## WORK TO COMPLETE
Pull every "developer" line out of the data below.

## DATA FOR THIS TASK
+--

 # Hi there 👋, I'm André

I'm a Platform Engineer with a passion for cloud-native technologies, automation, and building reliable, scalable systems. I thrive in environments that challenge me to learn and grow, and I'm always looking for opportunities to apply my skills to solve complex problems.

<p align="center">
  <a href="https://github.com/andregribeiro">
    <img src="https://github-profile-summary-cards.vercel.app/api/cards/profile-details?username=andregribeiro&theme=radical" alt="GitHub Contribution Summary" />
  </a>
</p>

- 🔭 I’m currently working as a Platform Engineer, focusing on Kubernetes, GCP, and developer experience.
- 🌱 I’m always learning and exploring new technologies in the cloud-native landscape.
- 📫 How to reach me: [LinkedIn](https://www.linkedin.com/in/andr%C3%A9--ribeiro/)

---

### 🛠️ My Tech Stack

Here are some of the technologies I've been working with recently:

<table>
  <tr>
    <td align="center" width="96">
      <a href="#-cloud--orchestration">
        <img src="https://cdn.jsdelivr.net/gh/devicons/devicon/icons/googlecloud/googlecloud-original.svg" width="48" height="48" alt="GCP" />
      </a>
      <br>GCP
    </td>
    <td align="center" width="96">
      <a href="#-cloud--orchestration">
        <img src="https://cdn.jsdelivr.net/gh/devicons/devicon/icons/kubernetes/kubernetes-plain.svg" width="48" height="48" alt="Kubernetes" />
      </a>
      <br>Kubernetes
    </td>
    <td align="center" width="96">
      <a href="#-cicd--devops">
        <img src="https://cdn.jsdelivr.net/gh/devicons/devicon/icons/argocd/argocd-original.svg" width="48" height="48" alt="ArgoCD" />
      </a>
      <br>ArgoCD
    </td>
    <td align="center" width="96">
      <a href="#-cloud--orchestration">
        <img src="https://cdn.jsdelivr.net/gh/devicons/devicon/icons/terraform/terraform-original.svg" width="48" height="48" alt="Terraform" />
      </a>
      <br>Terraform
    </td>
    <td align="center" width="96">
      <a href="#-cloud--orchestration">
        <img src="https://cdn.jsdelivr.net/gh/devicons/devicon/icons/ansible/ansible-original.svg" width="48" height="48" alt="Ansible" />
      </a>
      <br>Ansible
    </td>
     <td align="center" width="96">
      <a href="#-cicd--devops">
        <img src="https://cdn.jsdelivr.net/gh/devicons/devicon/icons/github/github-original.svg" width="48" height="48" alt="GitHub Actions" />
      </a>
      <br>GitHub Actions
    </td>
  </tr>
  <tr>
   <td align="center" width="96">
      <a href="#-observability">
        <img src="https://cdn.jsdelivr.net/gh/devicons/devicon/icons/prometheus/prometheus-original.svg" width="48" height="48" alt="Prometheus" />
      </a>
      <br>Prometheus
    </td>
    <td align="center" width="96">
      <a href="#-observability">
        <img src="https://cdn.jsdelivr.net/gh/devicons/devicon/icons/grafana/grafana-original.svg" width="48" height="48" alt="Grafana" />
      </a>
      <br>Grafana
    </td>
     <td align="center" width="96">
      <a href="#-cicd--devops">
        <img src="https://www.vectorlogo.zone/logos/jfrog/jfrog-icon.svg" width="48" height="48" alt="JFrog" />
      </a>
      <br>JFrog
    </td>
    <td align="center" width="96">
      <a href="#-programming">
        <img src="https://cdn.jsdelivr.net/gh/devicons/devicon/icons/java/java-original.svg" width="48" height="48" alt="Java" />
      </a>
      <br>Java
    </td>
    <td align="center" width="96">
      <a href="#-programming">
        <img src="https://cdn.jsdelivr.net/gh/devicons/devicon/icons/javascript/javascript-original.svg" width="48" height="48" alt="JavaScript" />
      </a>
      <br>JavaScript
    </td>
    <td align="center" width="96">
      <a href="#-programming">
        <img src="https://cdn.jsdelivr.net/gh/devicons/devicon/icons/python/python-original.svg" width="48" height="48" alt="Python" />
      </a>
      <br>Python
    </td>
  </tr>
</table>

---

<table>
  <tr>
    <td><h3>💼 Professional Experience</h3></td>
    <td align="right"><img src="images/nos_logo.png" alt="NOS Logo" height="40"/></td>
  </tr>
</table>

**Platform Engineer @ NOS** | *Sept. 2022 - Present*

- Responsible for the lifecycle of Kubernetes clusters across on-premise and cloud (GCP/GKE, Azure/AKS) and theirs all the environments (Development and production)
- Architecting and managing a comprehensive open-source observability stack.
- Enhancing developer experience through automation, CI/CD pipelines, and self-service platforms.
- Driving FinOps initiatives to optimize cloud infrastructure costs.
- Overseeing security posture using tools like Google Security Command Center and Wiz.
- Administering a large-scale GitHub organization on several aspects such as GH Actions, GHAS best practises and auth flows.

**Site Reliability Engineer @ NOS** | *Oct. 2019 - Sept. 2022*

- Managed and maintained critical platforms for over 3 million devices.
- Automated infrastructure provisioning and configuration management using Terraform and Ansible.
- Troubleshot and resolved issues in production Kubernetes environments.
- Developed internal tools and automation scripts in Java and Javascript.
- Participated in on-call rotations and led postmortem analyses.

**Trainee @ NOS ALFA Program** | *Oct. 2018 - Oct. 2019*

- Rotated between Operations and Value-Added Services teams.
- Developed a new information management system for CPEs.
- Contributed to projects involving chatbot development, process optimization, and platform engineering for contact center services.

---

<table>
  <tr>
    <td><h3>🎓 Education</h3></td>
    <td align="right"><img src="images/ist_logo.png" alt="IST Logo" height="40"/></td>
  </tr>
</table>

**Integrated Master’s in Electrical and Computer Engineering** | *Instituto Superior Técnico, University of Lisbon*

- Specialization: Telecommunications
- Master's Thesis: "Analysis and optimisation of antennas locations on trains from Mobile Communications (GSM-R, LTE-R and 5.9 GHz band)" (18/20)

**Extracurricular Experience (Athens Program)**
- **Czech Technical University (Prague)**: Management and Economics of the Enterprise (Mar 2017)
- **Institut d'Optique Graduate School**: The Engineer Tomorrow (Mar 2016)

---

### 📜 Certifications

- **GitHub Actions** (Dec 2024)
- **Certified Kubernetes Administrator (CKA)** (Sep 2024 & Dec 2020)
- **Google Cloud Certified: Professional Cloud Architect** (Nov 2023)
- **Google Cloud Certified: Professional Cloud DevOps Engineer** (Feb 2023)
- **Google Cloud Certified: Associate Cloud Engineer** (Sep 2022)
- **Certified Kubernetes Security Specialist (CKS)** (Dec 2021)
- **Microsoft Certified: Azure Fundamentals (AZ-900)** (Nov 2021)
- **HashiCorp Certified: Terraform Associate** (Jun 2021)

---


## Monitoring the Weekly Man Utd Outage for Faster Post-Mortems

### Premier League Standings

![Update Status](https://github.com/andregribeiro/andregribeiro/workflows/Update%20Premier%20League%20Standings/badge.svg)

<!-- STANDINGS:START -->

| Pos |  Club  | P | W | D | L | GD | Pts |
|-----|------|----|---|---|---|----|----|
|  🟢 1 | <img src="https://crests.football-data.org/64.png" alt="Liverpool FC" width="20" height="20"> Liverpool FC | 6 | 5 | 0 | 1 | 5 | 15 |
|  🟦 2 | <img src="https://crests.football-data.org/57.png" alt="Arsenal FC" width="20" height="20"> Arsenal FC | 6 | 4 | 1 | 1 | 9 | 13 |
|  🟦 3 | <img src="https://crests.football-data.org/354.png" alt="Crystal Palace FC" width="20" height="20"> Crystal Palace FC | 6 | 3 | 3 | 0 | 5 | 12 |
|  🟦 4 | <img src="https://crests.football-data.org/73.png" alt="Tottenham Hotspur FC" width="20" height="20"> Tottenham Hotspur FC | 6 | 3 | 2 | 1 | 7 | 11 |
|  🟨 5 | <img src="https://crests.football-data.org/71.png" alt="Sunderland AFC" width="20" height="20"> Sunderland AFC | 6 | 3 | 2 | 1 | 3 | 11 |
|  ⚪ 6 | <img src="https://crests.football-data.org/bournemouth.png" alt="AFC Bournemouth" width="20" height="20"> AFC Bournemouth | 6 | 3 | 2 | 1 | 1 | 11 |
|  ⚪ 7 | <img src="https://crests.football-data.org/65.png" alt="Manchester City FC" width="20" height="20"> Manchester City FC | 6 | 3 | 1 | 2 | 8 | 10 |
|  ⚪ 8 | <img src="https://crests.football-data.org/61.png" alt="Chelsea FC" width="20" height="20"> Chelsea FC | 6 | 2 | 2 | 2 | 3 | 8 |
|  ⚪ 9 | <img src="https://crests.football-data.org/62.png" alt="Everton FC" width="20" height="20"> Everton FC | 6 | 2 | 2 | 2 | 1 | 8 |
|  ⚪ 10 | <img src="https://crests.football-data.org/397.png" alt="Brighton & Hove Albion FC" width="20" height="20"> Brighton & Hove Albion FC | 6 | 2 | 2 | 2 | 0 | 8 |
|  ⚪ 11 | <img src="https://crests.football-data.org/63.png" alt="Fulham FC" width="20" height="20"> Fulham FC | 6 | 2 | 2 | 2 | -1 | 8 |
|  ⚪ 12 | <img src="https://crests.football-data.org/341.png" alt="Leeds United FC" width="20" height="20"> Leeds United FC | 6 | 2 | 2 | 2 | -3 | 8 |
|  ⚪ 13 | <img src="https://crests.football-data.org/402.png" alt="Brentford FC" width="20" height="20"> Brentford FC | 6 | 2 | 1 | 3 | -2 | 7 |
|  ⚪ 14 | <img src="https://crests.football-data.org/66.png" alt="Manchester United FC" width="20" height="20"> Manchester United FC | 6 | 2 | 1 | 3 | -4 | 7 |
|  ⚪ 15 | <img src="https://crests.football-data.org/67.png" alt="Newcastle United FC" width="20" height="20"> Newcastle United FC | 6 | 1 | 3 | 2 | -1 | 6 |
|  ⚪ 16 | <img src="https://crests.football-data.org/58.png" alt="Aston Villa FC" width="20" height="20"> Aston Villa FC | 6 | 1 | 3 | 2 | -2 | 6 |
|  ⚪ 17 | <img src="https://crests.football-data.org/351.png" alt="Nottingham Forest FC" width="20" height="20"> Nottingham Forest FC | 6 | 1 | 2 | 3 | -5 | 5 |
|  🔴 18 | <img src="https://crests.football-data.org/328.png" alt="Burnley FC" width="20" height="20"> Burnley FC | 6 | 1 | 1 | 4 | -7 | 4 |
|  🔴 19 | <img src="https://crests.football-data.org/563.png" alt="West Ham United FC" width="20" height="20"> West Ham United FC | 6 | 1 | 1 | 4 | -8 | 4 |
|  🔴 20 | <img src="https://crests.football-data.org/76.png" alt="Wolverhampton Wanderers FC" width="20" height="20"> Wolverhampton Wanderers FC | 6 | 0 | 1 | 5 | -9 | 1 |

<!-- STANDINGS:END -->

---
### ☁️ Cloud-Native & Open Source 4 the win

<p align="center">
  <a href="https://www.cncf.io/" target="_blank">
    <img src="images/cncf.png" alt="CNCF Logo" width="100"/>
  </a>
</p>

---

+--

## YOUR SOLUTION
- 🔭 I’m currently working as a Platform Engineer, focusing on Kubernetes, GCP, and developer experience.
- Enhancing developer experience through automation, CI/CD pipelines, and self-service platforms.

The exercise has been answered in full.